We applied the following heuristics to our seeding methodology:
- Library selection: Identified relevant libraries (>200 GitHub stars) with releases after August 1, 2025. Each release must include at least three breaking changes or new functions; releases that only included minor notes, internal refactors, or bug fixes were dropped
- Knowledge check: Queried a frontier model on the API changes introduced in the release (no web access). In conjunction, deployed multiple research agents powered by Exa's
type:deepsearch to extract concrete behavioral deltas. If the base model already knew what the research agent found, we dropped the candidate - Quality judge: Scored the research output on several dimensions, and only kept tasks containing concrete changes with working code examples
- Task generation: Generated a task prompt, solution, and test suite using the novel facts
- Sandbox verification: Inside a Modal sandbox, we verified the solution passed the test suite while the empty stub failed. Tasks where the tests did not discriminate between the two were dropped
- Difficulty gate: Two frontier models attempted to solve the task from just the prompt using up to 10,000 tokens of reasoning. We ran each model's solution against the public test suite and hidden discriminators. If any model fully passed, we hardened the task up to three times, and rejected the task if it still passed
Although tool-enabled models outperform their non tool-enabled counterparts, we empirically observed that these constraints provided a strong signal for distinguishing search quality across providers.

We ran multiple rollouts per provider across several frontier models. Each line shows how much that provider's pass rate improved over the no-search baseline; diamonds mark the median. Wider distributions indicate less consistent gains.
#Conclusion
WebCode both identifies and fills a critical gap in the current state of web search evals for coding agents, and demonstrates the importance of evaluating both contents and retrieval quality.
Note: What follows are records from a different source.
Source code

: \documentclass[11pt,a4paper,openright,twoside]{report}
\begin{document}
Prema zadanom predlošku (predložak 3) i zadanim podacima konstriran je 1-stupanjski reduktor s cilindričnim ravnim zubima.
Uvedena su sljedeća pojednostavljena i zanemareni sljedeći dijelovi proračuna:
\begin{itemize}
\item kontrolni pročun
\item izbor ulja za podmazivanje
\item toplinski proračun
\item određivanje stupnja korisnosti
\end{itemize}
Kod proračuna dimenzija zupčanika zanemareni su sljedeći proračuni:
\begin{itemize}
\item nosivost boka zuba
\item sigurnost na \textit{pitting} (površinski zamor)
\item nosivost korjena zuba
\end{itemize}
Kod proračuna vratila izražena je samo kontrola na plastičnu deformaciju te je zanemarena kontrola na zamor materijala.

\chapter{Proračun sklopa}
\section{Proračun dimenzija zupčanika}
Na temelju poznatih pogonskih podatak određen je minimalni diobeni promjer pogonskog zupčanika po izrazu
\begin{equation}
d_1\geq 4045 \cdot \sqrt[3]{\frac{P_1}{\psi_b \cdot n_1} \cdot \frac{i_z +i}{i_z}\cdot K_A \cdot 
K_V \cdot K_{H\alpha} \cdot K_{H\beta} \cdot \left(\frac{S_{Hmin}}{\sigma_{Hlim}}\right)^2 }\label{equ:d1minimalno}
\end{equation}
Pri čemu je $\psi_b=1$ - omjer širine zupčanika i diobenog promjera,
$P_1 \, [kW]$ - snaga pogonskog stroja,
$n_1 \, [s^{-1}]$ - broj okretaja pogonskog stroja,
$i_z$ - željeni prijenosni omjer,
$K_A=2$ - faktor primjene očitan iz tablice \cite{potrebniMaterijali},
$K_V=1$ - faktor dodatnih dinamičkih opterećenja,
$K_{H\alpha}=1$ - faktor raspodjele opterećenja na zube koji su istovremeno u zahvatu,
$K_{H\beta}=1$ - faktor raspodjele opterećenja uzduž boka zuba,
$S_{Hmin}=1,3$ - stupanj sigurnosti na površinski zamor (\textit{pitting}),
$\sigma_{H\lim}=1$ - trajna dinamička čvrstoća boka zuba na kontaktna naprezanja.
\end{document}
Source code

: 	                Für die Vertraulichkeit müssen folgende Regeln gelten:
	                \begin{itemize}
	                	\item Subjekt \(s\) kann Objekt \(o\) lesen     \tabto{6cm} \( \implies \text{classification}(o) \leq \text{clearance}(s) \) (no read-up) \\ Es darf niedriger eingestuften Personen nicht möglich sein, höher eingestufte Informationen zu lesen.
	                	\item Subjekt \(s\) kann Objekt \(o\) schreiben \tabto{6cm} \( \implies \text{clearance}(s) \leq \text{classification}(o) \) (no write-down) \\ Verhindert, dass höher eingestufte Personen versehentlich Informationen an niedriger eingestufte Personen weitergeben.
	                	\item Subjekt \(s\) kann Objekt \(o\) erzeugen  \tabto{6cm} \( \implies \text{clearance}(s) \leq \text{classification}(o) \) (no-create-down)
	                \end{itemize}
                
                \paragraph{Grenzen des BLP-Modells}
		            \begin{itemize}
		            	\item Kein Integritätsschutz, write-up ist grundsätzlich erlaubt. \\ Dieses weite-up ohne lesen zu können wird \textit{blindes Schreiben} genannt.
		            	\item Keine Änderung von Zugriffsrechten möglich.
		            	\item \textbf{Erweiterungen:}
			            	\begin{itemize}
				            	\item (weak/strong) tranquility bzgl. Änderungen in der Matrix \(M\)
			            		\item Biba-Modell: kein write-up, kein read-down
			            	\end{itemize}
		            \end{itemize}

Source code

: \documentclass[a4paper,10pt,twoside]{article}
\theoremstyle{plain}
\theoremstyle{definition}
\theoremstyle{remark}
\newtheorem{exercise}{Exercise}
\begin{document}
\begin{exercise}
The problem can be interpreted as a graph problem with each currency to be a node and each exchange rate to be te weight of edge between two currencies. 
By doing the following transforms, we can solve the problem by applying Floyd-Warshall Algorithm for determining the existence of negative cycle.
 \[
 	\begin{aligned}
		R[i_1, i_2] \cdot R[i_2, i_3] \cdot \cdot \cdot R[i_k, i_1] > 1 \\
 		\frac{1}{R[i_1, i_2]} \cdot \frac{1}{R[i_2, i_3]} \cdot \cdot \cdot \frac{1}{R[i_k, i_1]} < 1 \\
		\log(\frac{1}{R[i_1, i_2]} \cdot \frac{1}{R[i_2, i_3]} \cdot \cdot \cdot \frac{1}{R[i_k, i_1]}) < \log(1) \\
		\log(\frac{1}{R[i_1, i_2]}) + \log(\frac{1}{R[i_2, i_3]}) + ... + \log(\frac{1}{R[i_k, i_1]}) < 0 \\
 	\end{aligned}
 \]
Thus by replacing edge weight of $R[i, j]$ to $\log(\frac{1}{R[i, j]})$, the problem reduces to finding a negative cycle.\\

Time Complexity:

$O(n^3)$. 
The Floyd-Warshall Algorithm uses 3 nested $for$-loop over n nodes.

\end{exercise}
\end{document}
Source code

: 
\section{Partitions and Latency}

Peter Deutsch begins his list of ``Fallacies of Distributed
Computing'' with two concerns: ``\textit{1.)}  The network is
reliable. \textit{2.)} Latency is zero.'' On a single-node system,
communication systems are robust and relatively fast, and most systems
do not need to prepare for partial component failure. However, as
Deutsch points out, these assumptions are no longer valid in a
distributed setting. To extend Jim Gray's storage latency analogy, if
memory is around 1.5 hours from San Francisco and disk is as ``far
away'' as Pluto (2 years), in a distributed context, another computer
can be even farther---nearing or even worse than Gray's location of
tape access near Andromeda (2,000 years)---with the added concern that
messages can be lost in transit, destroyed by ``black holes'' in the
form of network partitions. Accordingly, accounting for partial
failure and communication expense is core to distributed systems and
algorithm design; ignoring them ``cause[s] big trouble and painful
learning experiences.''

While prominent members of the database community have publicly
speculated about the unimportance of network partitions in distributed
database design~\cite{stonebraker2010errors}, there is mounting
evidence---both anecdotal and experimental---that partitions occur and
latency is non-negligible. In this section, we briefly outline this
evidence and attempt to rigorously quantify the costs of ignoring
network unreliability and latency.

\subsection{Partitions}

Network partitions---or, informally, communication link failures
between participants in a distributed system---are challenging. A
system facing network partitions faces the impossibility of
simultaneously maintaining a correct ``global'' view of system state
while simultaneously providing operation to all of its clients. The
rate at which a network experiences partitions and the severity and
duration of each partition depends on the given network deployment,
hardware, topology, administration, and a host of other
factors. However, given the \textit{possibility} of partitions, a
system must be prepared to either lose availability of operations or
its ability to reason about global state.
While there are further improvements to be made, we hope that open-sourcing these evaluations will help uplift the current state of code search across the industry.
#Appendix: Datasets
#A. Contents dataset
We release a set of 250 URLs from our contents dataset based on coding agent search distributions.
#B. Highlights dataset
We use the same dataset for this section as the contents dataset. All providers receive the same synthesis model and identical instructions, isolating extraction quality as the only variable.
#C. RAG dataset
We release a set of 317 {query, expected_answer} pairs sourced from authoritative documentation (GNU, W3C, IETF RFCs, language-official docs for Python, Rust, Go, and others).
#D. E2E dataset
We release a set of 33 tasks across 9 languages (Go, Python, TypeScript, Swift, Java, Kotlin, Ruby, Elixir, C++). Each task contains a {prompt, unit_test, golden_solution, citations, dockerfile} tuple targeting a specific release after August 1, 2025. To prevent indirect cheating, we also block all DNS requests to the sandbox except for the model calls.